Zanosiło się na coś grubszego ale ostatecznie pogoda dopisała.

Obrazek

Ambona w środku lasu, nie wiem czemu bo zwykle są na skrajach.

Obrazek

Widoczek.

Obrazek

Czarna armia gąsiennic.

Obrazek

Mały obozik - przygotowania.

Obrazek

I żarło, flaczki :)

Obrazek

Relaksik, pobujać się w hamaku naprawdę sympatycznie :)

Obrazek

Widoczek (pełen luz).

Obrazek

Powalone drzewo a w środku coś takiego.

Obrazek

Rzekotka drzewna o ile dobrze rozpoznałem.

Obrazek

Po prawej żywica a po lewej brązowy pyłek zebrany z pod drzewa, robota korników?

Obrazek

I tyle, sorki za kiepskie zdjęcia ale fotografem to ja nigdy nie zostane. Wypadzik się udał, jednak pod koniec wypadu delikatne zniesmaczenie bo zostawiłem rower w krzakach
i niestety go nie zapiąłem i ktoś mi go z@!eb@ł. Będę mądrzejszy na przyszłość.
Ale generalnie było git.

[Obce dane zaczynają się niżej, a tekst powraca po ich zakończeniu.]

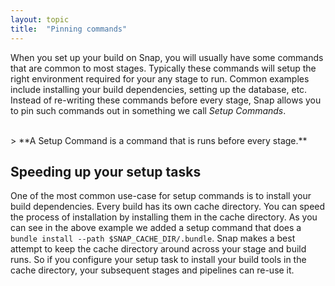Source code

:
 ```yaml
---
layout: topic
title:  "Pinning commands"
---
```


When you set up your build on Snap, you will usually have some commands that are common to most stages.
Typically these commands will setup the right environment required for your any stage to run.
Common examples include installing your build dependencies, setting up the database, etc.
Instead of re-writing these commands before every stage, Snap allows you to pin such commands out in something we call *Setup Commands*.

<br/>
> **A Setup Command is a command that is runs before every stage.**

<br/>

## Speeding up your setup tasks

One of the most common use-case for setup commands is to install your build
dependencies. Every build has its own cache directory. You can speed the
process of installation by installing them in the cache directory. As you can
see in the above example we added a setup command that does a `bundle install
--path $SNAP_CACHE_DIR/.bundle`.  Snap makes a best attempt to keep the cache directory
around across your stage and build runs. So if you configure your setup task to
install your build tools in the cache directory, your subsequent stages and
pipelines can re-use it.
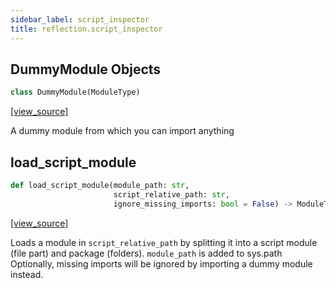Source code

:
 ```yaml
---
sidebar_label: script_inspector
title: reflection.script_inspector
---
```


## DummyModule Objects

```python
class DummyModule(ModuleType)
```

[[view_source]](https://github.com/dlt-hub/dlt/blob/e9c9ecfa8a644fdb516dd74aabca3bf75bafb154/dlt/reflection/script_inspector.py#L23)

A dummy module from which you can import anything

## load\_script\_module

```python
def load_script_module(module_path: str,
                       script_relative_path: str,
                       ignore_missing_imports: bool = False) -> ModuleType
```

[[view_source]](https://github.com/dlt-hub/dlt/blob/e9c9ecfa8a644fdb516dd74aabca3bf75bafb154/dlt/reflection/script_inspector.py#L90)

Loads a module in `script_relative_path` by splitting it into a script module (file part) and package (folders).  `module_path` is added to sys.path
Optionally, missing imports will be ignored by importing a dummy module instead.

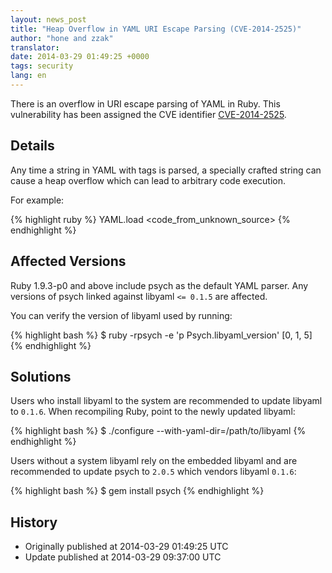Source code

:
 ```yaml
---
layout: news_post
title: "Heap Overflow in YAML URI Escape Parsing (CVE-2014-2525)"
author: "hone and zzak"
translator:
date: 2014-03-29 01:49:25 +0000
tags: security
lang: en
---
```


There is an overflow in URI escape parsing of YAML in Ruby.
This vulnerability has been assigned the CVE identifier
[CVE-2014-2525](http://www.ocert.org/advisories/ocert-2014-003.html).

## Details

Any time a string in YAML with tags is parsed, a specially crafted string can cause
a heap overflow which can lead to arbitrary code execution.

For example:

{% highlight ruby %}
YAML.load <code_from_unknown_source>
{% endhighlight %}

## Affected Versions

Ruby 1.9.3-p0 and above include psych as the default YAML parser.
Any versions of psych linked against libyaml `<= 0.1.5` are affected.

You can verify the version of libyaml used by running:

{% highlight bash %}
$ ruby -rpsych -e 'p Psych.libyaml_version'
[0, 1, 5]
{% endhighlight %}

## Solutions

Users who install libyaml to the system are recommended to update libyaml to `0.1.6`.
When recompiling Ruby, point to the newly updated libyaml:

{% highlight bash %}
$ ./configure --with-yaml-dir=/path/to/libyaml
{% endhighlight %}

Users without a system libyaml rely on the embedded libyaml and are recommended
to update psych to `2.0.5` which vendors libyaml `0.1.6`:

{% highlight bash %}
$ gem install psych
{% endhighlight %}

## History

* Originally published at 2014-03-29 01:49:25 UTC
* Update published at 2014-03-29 09:37:00 UTC
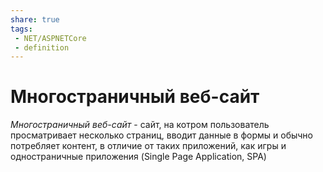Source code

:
 ```yaml
---
share: true
tags:
 - NET/ASPNETCore
 - definition
---
```

# Многостраничный веб-сайт
*Многостраничный веб-сайт* - сайт, на котром пользователь просматривает несколько страниц, вводит данные в формы и обычно потребляет контент, в отличие от таких приложений, как игры и одностраничные приложения (Single Page Application, SPA)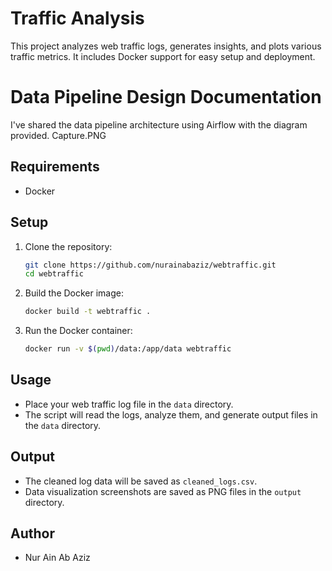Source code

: # Traffic Analysis

This project analyzes web traffic logs, generates insights, and plots various traffic metrics. It includes Docker support for easy setup and deployment.

# Data Pipeline Design Documentation 

I've shared the data pipeline architecture using Airflow with the diagram provided. Capture.PNG

## Requirements

- Docker

## Setup

1. Clone the repository:
    ```bash
    git clone https://github.com/nurainabaziz/webtraffic.git
    cd webtraffic
    ```

2. Build the Docker image:
    ```bash
    docker build -t webtraffic .
    ```

3. Run the Docker container:
    ```bash
    docker run -v $(pwd)/data:/app/data webtraffic
    ```

## Usage

- Place your web traffic log file in the `data` directory.
- The script will read the logs, analyze them, and generate output files in the `data` directory.

## Output

- The cleaned log data will be saved as `cleaned_logs.csv`.
- Data visualization screenshots are saved as PNG files in the `output` directory.
  

## Author

- Nur Ain Ab Aziz
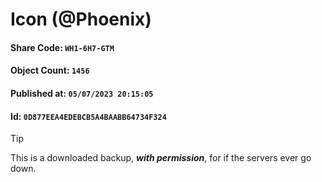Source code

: # Icon (@Phoenix) 

#### Share Code: ```WH1-6H7-GTM```
#### Object Count: ```1456```
#### Published at: ```05/07/2023 20:15:05```
#### Id: ```0D877EEA4EDEBCB5A4BAABB64734F324```

> [!TIP]
> This is a downloaded backup, ***with permission***, for if the servers ever go down.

Pozdrawiam

: 23 sie 2017, 21:41
autor: Zirkau
Wybacz, ale ta żaba zielona to nie rzekotka :D a próchnojady to nie korniki.

: 23 sie 2017, 21:53
autor: bufcik
Ja nie mam nic do wybaczania, jeśli się pomyliłem to proszę o poprawienie mnie :) Swoją drogą tylko czy ona wybaczy mi? :D

Re: Pierwszy "spacerek"

: 24 sie 2017, 18:01
autor: robert
bufcik pisze: Wypadzik się udał, jednak pod koniec wypadu delikatne zniesmaczenie bo zostawiłem rower w krzakach
i niestety go nie zapiąłem i ktoś mi go z@!eb@ł. Będę mądrzejszy na przyszłość.
Kładź rower na glebe w gęstych krzaczorach i przypinaj do drzewa.
Robię tak od lat i jeszcze roweru mi nie zajumali. :-)

: 06 wrz 2017, 10:48
autor: viragolo
Lubię Polskę i Polaków ale strasznie mnie wkurza, że starego buta nie zostawisz bez opieki bo ktoś ukradnie :(

: 06 wrz 2017, 11:22
autor: Doczu
viragolo pisze:Lubię Polskę i Polaków ale strasznie mnie wkurza, że starego buta nie zostawisz bez opieki bo ktoś ukradnie :(
Lata zycia pod sowieckim buciorem zrobiły swoje. Sad but true ;(

: 07 wrz 2017, 19:52
autor: bufcik
No niestety tak jest :-( Szkoda bo chciałem jakiś ciekawych miejscówek na nockę poszukać, wymyśliłem sobie jakiś zagajnik albo miejscówkę nad rzeczką ale holendrem z fotelikiem do dziecka nie pojadę ;-) Ale nie ma to tamto, mam wujka rolnika i może u niego na polu albo w pobliżu niego znajdę coś. Mam też drugiego wujka, który jest kawalerem i jeździ od dzieciaka na ryby, także miejscówek powinno parę się znaleść.